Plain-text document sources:
<<<<

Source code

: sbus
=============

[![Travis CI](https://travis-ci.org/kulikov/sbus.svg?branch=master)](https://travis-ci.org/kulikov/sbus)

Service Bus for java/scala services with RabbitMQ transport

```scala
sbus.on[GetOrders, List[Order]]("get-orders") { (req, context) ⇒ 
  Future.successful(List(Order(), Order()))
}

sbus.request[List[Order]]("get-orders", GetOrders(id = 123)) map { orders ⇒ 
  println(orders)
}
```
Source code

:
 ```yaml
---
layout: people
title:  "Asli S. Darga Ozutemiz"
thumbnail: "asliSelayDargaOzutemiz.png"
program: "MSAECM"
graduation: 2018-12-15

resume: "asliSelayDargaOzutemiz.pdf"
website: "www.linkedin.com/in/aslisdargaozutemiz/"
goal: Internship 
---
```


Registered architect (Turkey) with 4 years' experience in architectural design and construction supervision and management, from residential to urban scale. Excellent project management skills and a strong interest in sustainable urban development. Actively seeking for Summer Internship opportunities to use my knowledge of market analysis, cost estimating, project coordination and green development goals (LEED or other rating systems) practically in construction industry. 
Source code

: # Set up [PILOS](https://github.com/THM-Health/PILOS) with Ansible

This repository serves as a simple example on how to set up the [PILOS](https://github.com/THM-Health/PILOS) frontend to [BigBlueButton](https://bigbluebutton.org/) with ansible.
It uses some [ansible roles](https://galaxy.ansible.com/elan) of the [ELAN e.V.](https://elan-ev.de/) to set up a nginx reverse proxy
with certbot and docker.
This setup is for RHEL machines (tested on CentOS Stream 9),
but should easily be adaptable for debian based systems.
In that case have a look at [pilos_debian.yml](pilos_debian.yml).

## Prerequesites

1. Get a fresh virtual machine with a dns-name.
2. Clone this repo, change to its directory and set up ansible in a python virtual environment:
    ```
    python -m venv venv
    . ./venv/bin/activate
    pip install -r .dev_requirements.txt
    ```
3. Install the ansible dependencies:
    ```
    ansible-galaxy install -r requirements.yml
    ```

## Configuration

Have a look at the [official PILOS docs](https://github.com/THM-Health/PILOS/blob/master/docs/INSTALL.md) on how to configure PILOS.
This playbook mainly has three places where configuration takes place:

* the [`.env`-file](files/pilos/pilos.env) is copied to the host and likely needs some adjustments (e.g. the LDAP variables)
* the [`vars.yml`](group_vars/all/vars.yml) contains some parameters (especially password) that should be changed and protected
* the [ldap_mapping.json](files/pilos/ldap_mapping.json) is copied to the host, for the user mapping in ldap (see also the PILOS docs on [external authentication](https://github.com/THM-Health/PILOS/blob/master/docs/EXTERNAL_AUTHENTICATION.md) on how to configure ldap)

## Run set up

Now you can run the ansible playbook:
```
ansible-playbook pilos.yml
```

>>>>

ASSIGNMENT:
Nothing but the lines from the one with "## Run set up" through the final line of the records above should appear, each copied exactly.

ANSWER BELOW:
## Run set up

Now you can run the ansible playbook:
```
ansible-playbook pilos.yml
```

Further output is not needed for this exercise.